Once at the station house, Cullen called Chapman's family in Atlanta and his wife, Gloria, in Hawaii. Chapman, a former security guard, had been living in Hawaii when he made his trip to Manhattan.

Cullen said, as they made their way to the precinct, Chapman started talking. He told Cullen that there were two people inside of him — a big person and a little person. He said that the big person had been winning for days, but that day, the little person won.

"That told us he had been stalking Lennon for at least a few days before he killed him," he said. "The big person was winning, which made us think he had been following Lennon around for days before Dec. 8.

"He kept apologizing for ruining our night. I turned around and told him, 'Don't worry about my life, buddy, you've just ruined yours.'"

Cullen said of everything Chapman talked about that night, Chapman didn't discuss "The Catcher in the Rye," which was the book he carried with him and contained the inscription: "This is my statement."

When he was arrested, Chapman had directed Spiro to a copy of the J.D. Salinger novel, which was on the ground nearby.

"I'm sure the large part of me is Holden Caulfield, who is the main person in the book.

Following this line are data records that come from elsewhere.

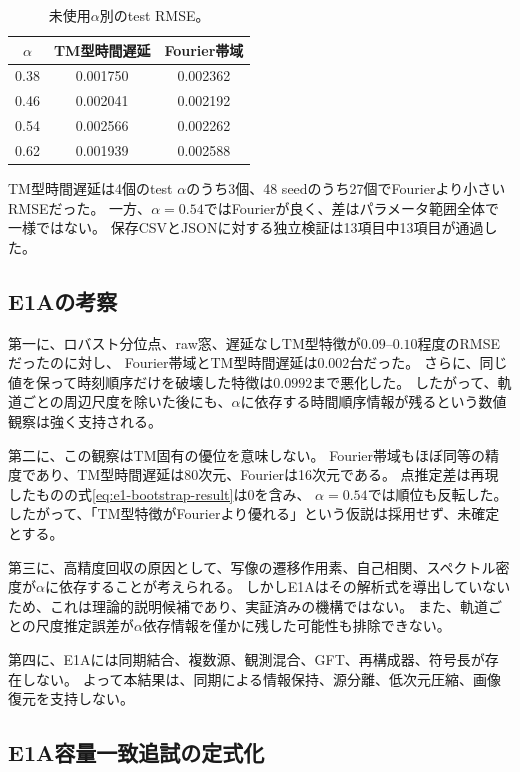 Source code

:\documentclass[a4paper,11pt]{jlreq}
\begin{document}
\begin{table}[htbp]
\centering
\small
\caption{未使用$\alpha$別のtest RMSE。}
\label{tab:e1-alpha-results}
\begin{tabular}{ccc}
\toprule
$\alpha$ & TM型時間遅延 & Fourier帯域 \\
\midrule
0.38 & 0.001750 & 0.002362 \\
0.46 & 0.002041 & 0.002192 \\
0.54 & 0.002566 & 0.002262 \\
0.62 & 0.001939 & 0.002588 \\
\bottomrule
\end{tabular}
\end{table}

TM型時間遅延は4個のtest $\alpha$のうち3個、48 seedのうち27個でFourierより小さいRMSEだった。
一方、$\alpha=0.54$ではFourierが良く、差はパラメータ範囲全体で一様ではない。
保存CSVとJSONに対する独立検証は13項目中13項目が通過した。

\subsection{E1Aの考察}

第一に、ロバスト分位点、raw窓、遅延なしTM型特徴が$0.09$--$0.10$程度のRMSEだったのに対し、
Fourier帯域とTM型時間遅延は$0.002$台だった。
さらに、同じ値を保って時刻順序だけを破壊した特徴は$0.0992$まで悪化した。
したがって、軌道ごとの周辺尺度を除いた後にも、$\alpha$に依存する時間順序情報が残るという数値観察は強く支持される。

第二に、この観察はTM固有の優位を意味しない。
Fourier帯域もほぼ同等の精度であり、TM型時間遅延は80次元、Fourierは16次元である。
点推定差は再現したものの式\eqref{eq:e1-bootstrap-result}は0を含み、
$\alpha=0.54$では順位も反転した。
したがって、「TM型特徴がFourierより優れる」という仮説は採用せず、未確定とする。

第三に、高精度回収の原因として、写像の遷移作用素、自己相関、スペクトル密度が$\alpha$に依存することが考えられる。
しかしE1Aはその解析式を導出していないため、これは理論的説明候補であり、実証済みの機構ではない。
また、軌道ごとの尺度推定誤差が$\alpha$依存情報を僅かに残した可能性も排除できない。

第四に、E1Aには同期結合、複数源、観測混合、GFT、再構成器、符号長が存在しない。
よって本結果は、同期による情報保持、源分離、低次元圧縮、画像復元を支持しない。

\subsection{E1A容量一致追試の定式化}
\end{document}
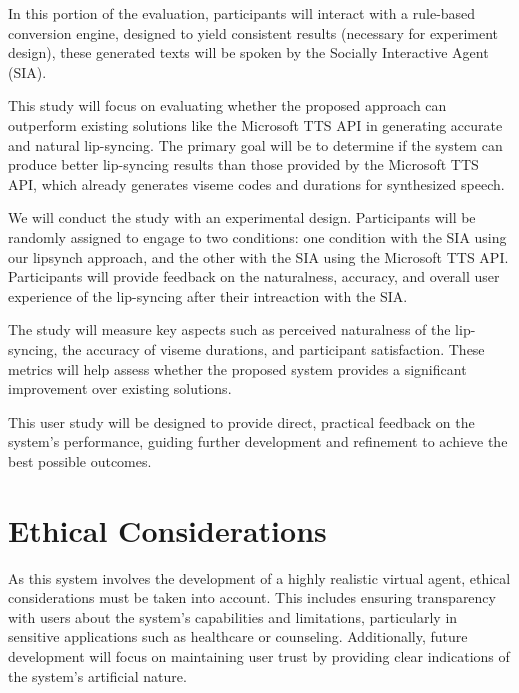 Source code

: \documentclass[12pt]{article}
\begin{document}


In this portion of the evaluation, participants will interact with a rule-based conversion engine, designed to yield consistent results (necessary for experiment design), these generated texts will be spoken by the Socially Interactive Agent (SIA). 

This study will focus on evaluating whether the proposed approach can outperform existing solutions like the Microsoft TTS API in generating accurate and natural lip-syncing. The primary goal will be to determine if the system can produce better lip-syncing results than those provided by the Microsoft TTS API, which already generates viseme codes and durations for synthesized speech. 

We will conduct the study with an experimental design.
Participants will be randomly assigned to engage to two conditions: one condition with the SIA using our lipsynch approach, and the other with the SIA using the Microsoft TTS API. Participants will provide feedback on the naturalness, accuracy, and overall user experience of the lip-syncing after their intreaction with the SIA. 

The study will measure key aspects such as perceived naturalness of the lip-syncing, the accuracy of viseme durations, and participant satisfaction. These metrics will help assess whether the proposed system provides a significant improvement over existing solutions.

This user study will be designed to provide direct, practical feedback on the system’s performance, guiding further development and refinement to achieve the best possible outcomes.

\section{Ethical Considerations}

As this system involves the development of a highly realistic virtual agent, ethical considerations must be taken into account. This includes ensuring transparency with users about the system's capabilities and limitations, particularly in sensitive applications such as healthcare or counseling. Additionally, future development will focus on maintaining user trust by providing clear indications of the system's artificial nature.



\end{document}
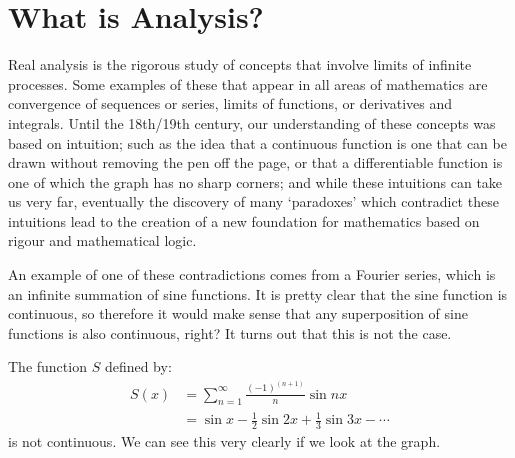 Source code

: \documentclass[../real_analysis.tex]{subfiles}
\begin{document}
    \section{What is Analysis?}
        Real analysis is the rigorous study of concepts that involve limits of infinite processes.
        Some examples of these that appear in all areas of mathematics are convergence of sequences or series, limits of functions, or derivatives and integrals.
        Until the 18th/19th century, our understanding of these concepts was based on intuition;
        such as the idea that a continuous function is one that can be drawn without removing the pen off the page, or that a differentiable function is one of which the graph has no sharp corners;
        and while these intuitions can take us very far, eventually the discovery of many `paradoxes' which contradict these intuitions lead to the creation of a new foundation for mathematics based on rigour and mathematical logic.

        An example of one of these contradictions comes from a Fourier series, which is an infinite summation of sine functions.
        It is pretty clear that the sine function is continuous, so therefore it would make sense that any superposition of sine functions is also continuous, right? It turns out that this is not the case.
        \begin{example}
            The function $S$ defined by:
            \begin{align}
                S(x) & = \sum_{n=1}^\infty\frac{(-1)^{(n+1)}}{n}\sin{nx}        \\
                    & = \sin{x}-\frac{1}{2}\sin{2x}+\frac{1}{3}\sin{3x}-\cdots
            \end{align}
            is not continuous. We can see this very clearly if we look at the graph.
        \end{example}
\end{document}
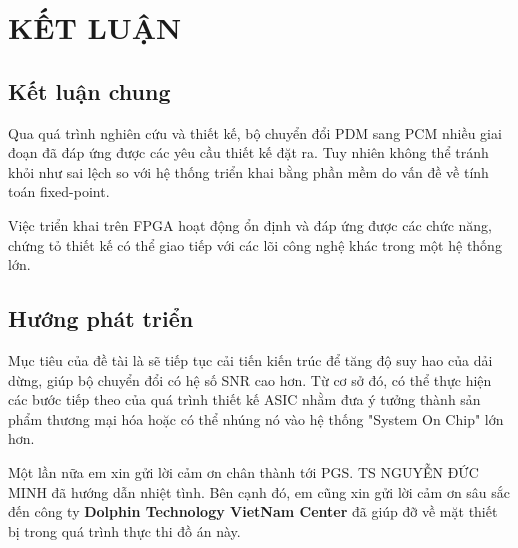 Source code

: \section*{KẾT LUẬN} \label{ketluan}
\subsection*{Kết luận chung}

Qua quá trình nghiên cứu và thiết kế, bộ chuyển đổi PDM sang PCM nhiều giai đoạn đã đáp ứng được các yêu cầu thiết kế đặt ra. Tuy nhiên không thể tránh khỏi như sai lệch so với hệ thống triển khai bằng phần mềm do vấn đề về tính toán fixed-point.

Việc triển khai trên FPGA hoạt động ổn định và đáp ứng được các chức năng, chứng tỏ thiết kế có thể giao tiếp với các lõi công nghệ khác trong một hệ thống lớn.

\subsection*{Hướng phát triển}
Mục tiêu của đề tài là sẽ tiếp tục cải tiến kiến trúc để tăng độ suy hao của dải dừng, giúp bộ chuyển đổi có hệ số SNR cao hơn. Từ cơ sở đó, có thể thực hiện các bước tiếp theo của quá trình thiết kế ASIC nhằm đưa ý tưởng thành sản phẩm thương mại hóa hoặc có thể nhúng nó vào hệ thống "System On Chip" lớn hơn.


Một lần nữa em xin gửi lời cảm ơn chân thành tới PGS. TS NGUYỄN ĐỨC MINH đã hướng dẫn nhiệt tình. Bên cạnh đó, em cũng xin gửi lời cảm ơn sâu sắc đến công ty \textbf{Dolphin Technology VietNam Center} đã giúp đỡ về mặt thiết bị trong quá trình thực thi đồ án này.

\newpage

The small part of me must be the Devil," Chapman said in his statement to police on Dec. 9, 1980.

Cullen recalls the station house being mobbed with news people, who had been listening to President-elect Ronald Reagan speak at the nearby Waldorf-Astoria when Lennon was shot.

Cullen said New York police were worried Chapman would be shot if he went out the front of the precinct building. While news crews waited to snap the photo of the man who had killed Lennon, the police set up a decoy. Spiro led another officer with a coat over his face out of the front of the station, while Cullen and Chapman left through a side entrance.

Cullen said the gravity of what Chapman had done did not really set in until later, when the vigils began.

"Word got around fast," he said.

He remembers hearing that the New York Daily News paid between $5,000 and $10,000 for the photo of Lennon signing Chapman's "Double Fantasy" album in front of the Dakota about 5 p.m. the day he was shot.

Cullen was assigned to the district attorney's office for several weeks to help work on the case. Chapman, who was charged with second-degree murder, initially entered a plea of insanity. He later changed the plea to guilty.

Chapman was sentenced on Jan. 21, 1981, to 20 years to life in prison, which he is serving in New York's Attica prison. He has been denied parole three times, the last time in October 2004.

Chapman is up for parole next year and, in the past, Yoko Ono has worked to convince parole officials that he should remain in prison. Ono never remarried and still lives in the Dakota.

Cullen, who retired to Naples in 1990 and currently works as a bus driver for the Collier County School System, has returned to the scene of his most memorable arrest many times, the last time in 1993.

"It was smaller than I remembered. The lobby was smaller," he said. "It's funny. It doesn't feel like it happened 25 years ago. I never imagined I would be talking about this 25 years after it happened."